§ **Exercise description**
All of the entries, apart from their pictures, are to be copied verbatim.

(Beginning of Recorded data)

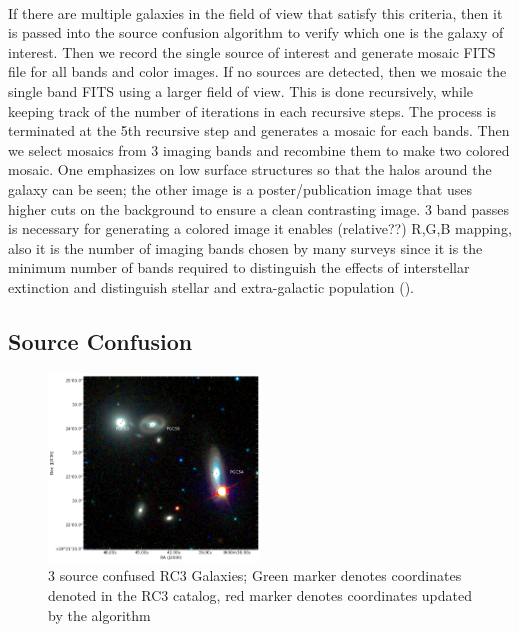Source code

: \documentclass[5p]{elsarticle}
\begin{document}
\\
\indent If there are multiple galaxies in the field of view that satisfy this criteria, then it is passed into the source confusion algorithm to verify which one is the galaxy of interest. Then we record the single source of interest and generate mosaic FITS file for all bands and color images. If no sources are detected, then we mosaic  the single band FITS using a larger field of view. This is done recursively, while keeping track of the number of iterations in each recursive steps. The process is terminated at the 5th recursive step and generates a mosaic for each bands. Then we select mosaics from 3 imaging bands  and recombine them to make two  colored mosaic. One emphasizes on low surface structures  so that the halos around the galaxy can be seen; the other image is a poster/publication image that uses higher cuts on the background to ensure a clean contrasting image. 3 band passes is necessary for generating a colored image it enables (relative??) R,G,B mapping, also it is the number of imaging bands chosen by many surveys since it is the minimum number of bands required to distinguish the effects of interstellar extinction and distinguish stellar and extra-galactic population (\citet{2mass}).
	\subsection{Source Confusion}
		\begin{figure}[h]
		\includegraphics[width=0.5\textwidth]{figures/navigator}
		\caption{3 source confused RC3 Galaxies; Green marker denotes coordinates denoted in the RC3 catalog, red marker denotes coordinates updated by the algorithm}
	\end{figure}
\end{document}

(End of Recorded data)

§ **Response**
Source code

: \documentclass[5p]{elsarticle}
\begin{document}
\\
\indent If there are multiple galaxies in the field of view that satisfy this criteria, then it is passed into the source confusion algorithm to verify which one is the galaxy of interest. Then we record the single source of interest and generate mosaic FITS file for all bands and color images. If no sources are detected, then we mosaic  the single band FITS using a larger field of view. This is done recursively, while keeping track of the number of iterations in each recursive steps. The process is terminated at the 5th recursive step and generates a mosaic for each bands. Then we select mosaics from 3 imaging bands  and recombine them to make two  colored mosaic. One emphasizes on low surface structures  so that the halos around the galaxy can be seen; the other image is a poster/publication image that uses higher cuts on the background to ensure a clean contrasting image. 3 band passes is necessary for generating a colored image it enables (relative??) R,G,B mapping, also it is the number of imaging bands chosen by many surveys since it is the minimum number of bands required to distinguish the effects of interstellar extinction and distinguish stellar and extra-galactic population (\citet{2mass}).
	\subsection{Source Confusion}
		\begin{figure}[h]
		\includegraphics[width=0.5\textwidth]{figures/navigator}
		\caption{3 source confused RC3 Galaxies; Green marker denotes coordinates denoted in the RC3 catalog, red marker denotes coordinates updated by the algorithm}
	\end{figure}
\end{document}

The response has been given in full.